WORK INSTRUCTION
Each line below must be transcribed with no word changed.

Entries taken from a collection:
=-=-=-=-=

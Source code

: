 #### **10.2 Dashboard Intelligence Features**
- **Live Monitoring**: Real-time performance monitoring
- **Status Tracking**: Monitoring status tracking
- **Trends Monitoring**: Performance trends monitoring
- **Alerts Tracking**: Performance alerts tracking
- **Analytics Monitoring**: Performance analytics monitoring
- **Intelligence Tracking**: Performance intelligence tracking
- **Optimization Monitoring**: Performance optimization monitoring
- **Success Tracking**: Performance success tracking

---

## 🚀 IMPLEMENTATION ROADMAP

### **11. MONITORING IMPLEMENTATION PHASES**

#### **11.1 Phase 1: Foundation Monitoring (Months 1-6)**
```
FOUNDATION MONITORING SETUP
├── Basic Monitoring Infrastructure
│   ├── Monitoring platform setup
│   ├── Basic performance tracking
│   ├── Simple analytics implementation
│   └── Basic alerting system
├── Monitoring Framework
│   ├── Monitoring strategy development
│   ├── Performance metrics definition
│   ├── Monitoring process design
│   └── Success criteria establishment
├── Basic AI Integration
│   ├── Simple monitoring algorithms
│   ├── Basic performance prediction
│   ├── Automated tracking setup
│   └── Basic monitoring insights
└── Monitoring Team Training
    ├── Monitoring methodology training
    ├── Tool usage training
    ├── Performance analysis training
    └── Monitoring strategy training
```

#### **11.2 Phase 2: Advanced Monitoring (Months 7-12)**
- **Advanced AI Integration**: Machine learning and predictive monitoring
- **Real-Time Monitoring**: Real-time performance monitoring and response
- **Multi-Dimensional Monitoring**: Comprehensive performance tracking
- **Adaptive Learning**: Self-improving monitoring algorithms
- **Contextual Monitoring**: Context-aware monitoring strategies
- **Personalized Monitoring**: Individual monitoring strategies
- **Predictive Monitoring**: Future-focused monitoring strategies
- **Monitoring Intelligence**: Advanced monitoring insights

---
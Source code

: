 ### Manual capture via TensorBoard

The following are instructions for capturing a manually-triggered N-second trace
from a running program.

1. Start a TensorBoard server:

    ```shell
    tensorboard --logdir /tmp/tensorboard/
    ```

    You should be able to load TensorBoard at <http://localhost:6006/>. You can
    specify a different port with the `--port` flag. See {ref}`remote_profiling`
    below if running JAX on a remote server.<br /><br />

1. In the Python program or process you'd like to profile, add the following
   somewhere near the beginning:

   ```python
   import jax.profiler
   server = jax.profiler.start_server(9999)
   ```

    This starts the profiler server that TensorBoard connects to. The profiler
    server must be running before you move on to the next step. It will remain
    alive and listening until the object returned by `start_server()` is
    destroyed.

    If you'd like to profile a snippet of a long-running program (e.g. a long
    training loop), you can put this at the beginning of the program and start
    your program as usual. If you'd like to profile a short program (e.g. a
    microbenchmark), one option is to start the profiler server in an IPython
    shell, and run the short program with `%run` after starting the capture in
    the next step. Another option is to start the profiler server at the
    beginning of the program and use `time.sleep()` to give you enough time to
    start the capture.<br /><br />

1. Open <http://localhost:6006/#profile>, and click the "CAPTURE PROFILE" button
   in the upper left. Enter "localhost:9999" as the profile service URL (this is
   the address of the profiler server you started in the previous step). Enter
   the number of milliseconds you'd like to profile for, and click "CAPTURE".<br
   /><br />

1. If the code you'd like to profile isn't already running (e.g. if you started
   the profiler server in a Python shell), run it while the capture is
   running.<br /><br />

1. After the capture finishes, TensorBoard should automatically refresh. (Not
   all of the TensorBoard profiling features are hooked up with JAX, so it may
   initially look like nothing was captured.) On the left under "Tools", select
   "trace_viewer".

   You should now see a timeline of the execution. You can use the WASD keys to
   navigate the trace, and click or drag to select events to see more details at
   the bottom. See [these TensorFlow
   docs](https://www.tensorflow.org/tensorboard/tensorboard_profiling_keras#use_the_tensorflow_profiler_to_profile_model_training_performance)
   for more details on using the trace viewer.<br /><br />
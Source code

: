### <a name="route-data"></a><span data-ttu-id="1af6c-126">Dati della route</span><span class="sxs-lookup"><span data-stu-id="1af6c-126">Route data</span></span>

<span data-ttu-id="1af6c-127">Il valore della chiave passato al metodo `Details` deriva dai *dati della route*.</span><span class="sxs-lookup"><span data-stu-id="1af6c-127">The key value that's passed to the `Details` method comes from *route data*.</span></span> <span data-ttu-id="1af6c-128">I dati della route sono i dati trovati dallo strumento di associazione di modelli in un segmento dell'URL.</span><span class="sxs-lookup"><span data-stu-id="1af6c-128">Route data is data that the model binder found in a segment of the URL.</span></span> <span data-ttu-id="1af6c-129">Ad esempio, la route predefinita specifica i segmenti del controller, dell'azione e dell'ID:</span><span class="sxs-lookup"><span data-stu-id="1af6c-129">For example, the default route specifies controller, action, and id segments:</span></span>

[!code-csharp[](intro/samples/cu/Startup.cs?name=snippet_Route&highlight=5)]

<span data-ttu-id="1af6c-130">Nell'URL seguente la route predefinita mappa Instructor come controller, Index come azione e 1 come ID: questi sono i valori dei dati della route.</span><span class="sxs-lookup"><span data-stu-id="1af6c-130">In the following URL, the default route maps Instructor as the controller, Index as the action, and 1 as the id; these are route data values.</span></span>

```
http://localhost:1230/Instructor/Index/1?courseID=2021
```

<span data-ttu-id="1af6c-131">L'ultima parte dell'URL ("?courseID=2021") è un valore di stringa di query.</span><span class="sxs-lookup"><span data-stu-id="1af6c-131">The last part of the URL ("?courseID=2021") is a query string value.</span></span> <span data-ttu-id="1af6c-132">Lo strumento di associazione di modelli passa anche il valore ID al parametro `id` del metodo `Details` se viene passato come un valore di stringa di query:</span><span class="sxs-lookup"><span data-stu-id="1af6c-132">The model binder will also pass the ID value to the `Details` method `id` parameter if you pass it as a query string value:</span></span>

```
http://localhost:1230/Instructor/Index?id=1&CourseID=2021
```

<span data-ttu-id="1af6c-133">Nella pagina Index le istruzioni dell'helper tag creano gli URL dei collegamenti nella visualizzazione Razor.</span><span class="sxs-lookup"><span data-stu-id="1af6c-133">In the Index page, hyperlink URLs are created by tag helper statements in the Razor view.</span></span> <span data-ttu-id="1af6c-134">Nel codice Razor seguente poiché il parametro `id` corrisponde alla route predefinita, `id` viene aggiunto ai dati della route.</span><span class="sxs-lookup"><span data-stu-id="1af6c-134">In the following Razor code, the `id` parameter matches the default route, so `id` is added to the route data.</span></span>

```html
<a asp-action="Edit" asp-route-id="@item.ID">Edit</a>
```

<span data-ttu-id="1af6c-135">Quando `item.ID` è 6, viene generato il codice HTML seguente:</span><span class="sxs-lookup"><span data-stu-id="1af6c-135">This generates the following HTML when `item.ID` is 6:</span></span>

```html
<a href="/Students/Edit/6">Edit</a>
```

=-=-=-=-=

REPLY
Source code

: #### **10.2 Dashboard Intelligence Features**
- **Live Monitoring**: Real-time performance monitoring
- **Status Tracking**: Monitoring status tracking
- **Trends Monitoring**: Performance trends monitoring
- **Alerts Tracking**: Performance alerts tracking
- **Analytics Monitoring**: Performance analytics monitoring
- **Intelligence Tracking**: Performance intelligence tracking
- **Optimization Monitoring**: Performance optimization monitoring
- **Success Tracking**: Performance success tracking

---

## 🚀 IMPLEMENTATION ROADMAP

### **11. MONITORING IMPLEMENTATION PHASES**

#### **11.1 Phase 1: Foundation Monitoring (Months 1-6)**
```
FOUNDATION MONITORING SETUP
├── Basic Monitoring Infrastructure
│   ├── Monitoring platform setup
│   ├── Basic performance tracking
│   ├── Simple analytics implementation
│   └── Basic alerting system
├── Monitoring Framework
│   ├── Monitoring strategy development
│   ├── Performance metrics definition
│   ├── Monitoring process design
│   └── Success criteria establishment
├── Basic AI Integration
│   ├── Simple monitoring algorithms
│   ├── Basic performance prediction
│   ├── Automated tracking setup
│   └── Basic monitoring insights
└── Monitoring Team Training
    ├── Monitoring methodology training
    ├── Tool usage training
    ├── Performance analysis training
    └── Monitoring strategy training
```

#### **11.2 Phase 2: Advanced Monitoring (Months 7-12)**
- **Advanced AI Integration**: Machine learning and predictive monitoring
- **Real-Time Monitoring**: Real-time performance monitoring and response
- **Multi-Dimensional Monitoring**: Comprehensive performance tracking
- **Adaptive Learning**: Self-improving monitoring algorithms
- **Contextual Monitoring**: Context-aware monitoring strategies
- **Personalized Monitoring**: Individual monitoring strategies
- **Predictive Monitoring**: Future-focused monitoring strategies
- **Monitoring Intelligence**: Advanced monitoring insights

---
Source code

: ### Manual capture via TensorBoard

The following are instructions for capturing a manually-triggered N-second trace
from a running program.

1. Start a TensorBoard server:

    ```shell
    tensorboard --logdir /tmp/tensorboard/
    ```

    You should be able to load TensorBoard at <http://localhost:6006/>. You can
    specify a different port with the `--port` flag. See {ref}`remote_profiling`
    below if running JAX on a remote server.<br /><br />

1. In the Python program or process you'd like to profile, add the following
   somewhere near the beginning:

   ```python
   import jax.profiler
   server = jax.profiler.start_server(9999)
   ```

    This starts the profiler server that TensorBoard connects to. The profiler
    server must be running before you move on to the next step. It will remain
    alive and listening until the object returned by `start_server()` is
    destroyed.

    If you'd like to profile a snippet of a long-running program (e.g. a long
    training loop), you can put this at the beginning of the program and start
    your program as usual. If you'd like to profile a short program (e.g. a
    microbenchmark), one option is to start the profiler server in an IPython
    shell, and run the short program with `%run` after starting the capture in
    the next step. Another option is to start the profiler server at the
    beginning of the program and use `time.sleep()` to give you enough time to
    start the capture.<br /><br />

1. Open <http://localhost:6006/#profile>, and click the "CAPTURE PROFILE" button
   in the upper left. Enter "localhost:9999" as the profile service URL (this is
   the address of the profiler server you started in the previous step). Enter
   the number of milliseconds you'd like to profile for, and click "CAPTURE".<br
   /><br />

1. If the code you'd like to profile isn't already running (e.g. if you started
   the profiler server in a Python shell), run it while the capture is
   running.<br /><br />

1. After the capture finishes, TensorBoard should automatically refresh. (Not
   all of the TensorBoard profiling features are hooked up with JAX, so it may
   initially look like nothing was captured.) On the left under "Tools", select
   "trace_viewer".

   You should now see a timeline of the execution. You can use the WASD keys to
   navigate the trace, and click or drag to select events to see more details at
   the bottom. See [these TensorFlow
   docs](https://www.tensorflow.org/tensorboard/tensorboard_profiling_keras#use_the_tensorflow_profiler_to_profile_model_training_performance)
   for more details on using the trace viewer.<br /><br />
Source code

:### <a name="route-data"></a><span data-ttu-id="1af6c-126">Dati della route</span><span class="sxs-lookup"><span data-stu-id="1af6c-126">Route data</span></span>

<span data-ttu-id="1af6c-127">Il valore della chiave passato al metodo `Details` deriva dai *dati della route*.</span><span class="sxs-lookup"><span data-stu-id="1af6c-127">The key value that's passed to the `Details` method comes from *route data*.</span></span> <span data-ttu-id="1af6c-128">I dati della route sono i dati trovati dallo strumento di associazione di modelli in un segmento dell'URL.</span><span class="sxs-lookup"><span data-stu-id="1af6c-128">Route data is data that the model binder found in a segment of the URL.</span></span> <span data-ttu-id="1af6c-129">Ad esempio, la route predefinita specifica i segmenti del controller, dell'azione e dell'ID:</span><span class="sxs-lookup"><span data-stu-id="1af6c-129">For example, the default route specifies controller, action, and id segments:</span></span>

[!code-csharp[](intro/samples/cu/Startup.cs?name=snippet_Route&highlight=5)]

<span data-ttu-id="1af6c-130">Nell'URL seguente la route predefinita mappa Instructor come controller, Index come azione e 1 come ID: questi sono i valori dei dati della route.</span><span class="sxs-lookup"><span data-stu-id="1af6c-130">In the following URL, the default route maps Instructor as the controller, Index as the action, and 1 as the id; these are route data values.</span></span>

```
http://localhost:1230/Instructor/Index/1?courseID=2021
```

<span data-ttu-id="1af6c-131">L'ultima parte dell'URL ("?courseID=2021") è un valore di stringa di query.</span><span class="sxs-lookup"><span data-stu-id="1af6c-131">The last part of the URL ("?courseID=2021") is a query string value.</span></span> <span data-ttu-id="1af6c-132">Lo strumento di associazione di modelli passa anche il valore ID al parametro `id` del metodo `Details` se viene passato come un valore di stringa di query:</span><span class="sxs-lookup"><span data-stu-id="1af6c-132">The model binder will also pass the ID value to the `Details` method `id` parameter if you pass it as a query string value:</span></span>

```
http://localhost:1230/Instructor/Index?id=1&CourseID=2021
```

<span data-ttu-id="1af6c-133">Nella pagina Index le istruzioni dell'helper tag creano gli URL dei collegamenti nella visualizzazione Razor.</span><span class="sxs-lookup"><span data-stu-id="1af6c-133">In the Index page, hyperlink URLs are created by tag helper statements in the Razor view.</span></span> <span data-ttu-id="1af6c-134">Nel codice Razor seguente poiché il parametro `id` corrisponde alla route predefinita, `id` viene aggiunto ai dati della route.</span><span class="sxs-lookup"><span data-stu-id="1af6c-134">In the following Razor code, the `id` parameter matches the default route, so `id` is added to the route data.</span></span>

```html
<a asp-action="Edit" asp-route-id="@item.ID">Edit</a>
```

<span data-ttu-id="1af6c-135">Quando `item.ID` è 6, viene generato il codice HTML seguente:</span><span class="sxs-lookup"><span data-stu-id="1af6c-135">This generates the following HTML when `item.ID` is 6:</span></span>

```html
<a href="/Students/Edit/6">Edit</a>
```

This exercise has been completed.